Alors que la révolution mexicaine fait rage, la ville de San Bernardino vient de tomber aux mains du cupide et tyrannique général Mongo. Désireux de mettre le grappin sur un précieux butin détenu dans un coffre-fort ultra-sécurisé, celui-ci va engager un trafiquant d’armes suédois et un rebelle mexicain pour ramener au pays le professeur Xantos, emprisonné aux États-Unis. Cet intellectuel pacifiste, principal opposant à Mongo, est le seul à connaître la combinaison du coffre…

Analyse et critique


Compañeros est la pièce centrale d’une trilogie de Sergio Corbucci s’inscrivant dans le western « Zapata », suivant El mercenario (1969) et précédant Mais qu'est-ce que je viens foutre au milieu de cette révolution ? (1972).

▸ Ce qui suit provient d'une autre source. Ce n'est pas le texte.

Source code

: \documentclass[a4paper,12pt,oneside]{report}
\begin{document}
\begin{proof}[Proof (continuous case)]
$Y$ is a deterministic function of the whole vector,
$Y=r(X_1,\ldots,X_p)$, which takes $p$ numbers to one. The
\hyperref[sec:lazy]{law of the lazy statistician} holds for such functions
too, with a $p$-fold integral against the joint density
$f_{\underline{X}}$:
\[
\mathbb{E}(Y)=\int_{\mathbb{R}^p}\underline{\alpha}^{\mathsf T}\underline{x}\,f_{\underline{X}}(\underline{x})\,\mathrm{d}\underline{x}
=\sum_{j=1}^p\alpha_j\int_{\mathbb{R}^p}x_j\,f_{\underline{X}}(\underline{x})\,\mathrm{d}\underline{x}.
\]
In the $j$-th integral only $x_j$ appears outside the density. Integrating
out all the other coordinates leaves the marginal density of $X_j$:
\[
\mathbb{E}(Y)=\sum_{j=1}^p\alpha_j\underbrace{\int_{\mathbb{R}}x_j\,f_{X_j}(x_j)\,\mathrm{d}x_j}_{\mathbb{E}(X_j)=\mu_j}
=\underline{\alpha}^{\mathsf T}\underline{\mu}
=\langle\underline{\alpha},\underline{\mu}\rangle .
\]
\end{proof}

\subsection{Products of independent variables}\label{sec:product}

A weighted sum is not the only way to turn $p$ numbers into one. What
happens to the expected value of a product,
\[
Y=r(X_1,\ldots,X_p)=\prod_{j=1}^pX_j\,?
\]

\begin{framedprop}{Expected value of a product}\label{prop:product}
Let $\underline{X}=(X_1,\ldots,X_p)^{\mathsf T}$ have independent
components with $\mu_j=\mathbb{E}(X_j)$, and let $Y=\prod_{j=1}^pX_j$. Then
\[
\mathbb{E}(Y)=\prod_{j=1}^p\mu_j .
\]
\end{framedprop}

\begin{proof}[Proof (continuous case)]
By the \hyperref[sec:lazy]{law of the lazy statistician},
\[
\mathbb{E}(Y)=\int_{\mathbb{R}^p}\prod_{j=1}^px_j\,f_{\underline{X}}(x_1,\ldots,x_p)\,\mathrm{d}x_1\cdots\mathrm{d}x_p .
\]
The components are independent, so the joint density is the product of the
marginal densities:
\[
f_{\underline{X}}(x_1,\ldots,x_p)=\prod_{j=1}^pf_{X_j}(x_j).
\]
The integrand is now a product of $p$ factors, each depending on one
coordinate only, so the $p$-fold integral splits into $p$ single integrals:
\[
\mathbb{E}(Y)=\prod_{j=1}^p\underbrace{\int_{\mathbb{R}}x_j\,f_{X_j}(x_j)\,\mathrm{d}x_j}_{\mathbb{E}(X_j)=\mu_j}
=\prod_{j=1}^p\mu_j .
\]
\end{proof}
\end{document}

Le western Zapata est un sous-genre du western italien, se caractérisant par son cadre de la Révolution Mexicaine et un propos très politisé souvent en rapport avec le contexte géopolitique contemporain. Le film fondateur du genre sera El Chuncho de Damiano Damiani (1966) qui en pose la structure presque immuable, mais sujette à de nombreuses variations sur le même thème. Il s’agit de l’association et de la confrontation entre un occidental (souvent américain) cynique et un péon mexicain ignare, au cœur de ce cadre agité de la Révolution Mexicaine, l’aventure les amenant à un rapprochement amical et possiblement idéologique. Des cinéastes engagés comme Damiano Damiani et Sergio Sollima renforcent l’écho du message politique dans leurs western Zapata, notamment sous la plume d’un scénariste politisé comme Franco Solinas voyant dans le western une voie plus accessible pour affirmer son propos auprès d’un public populaire.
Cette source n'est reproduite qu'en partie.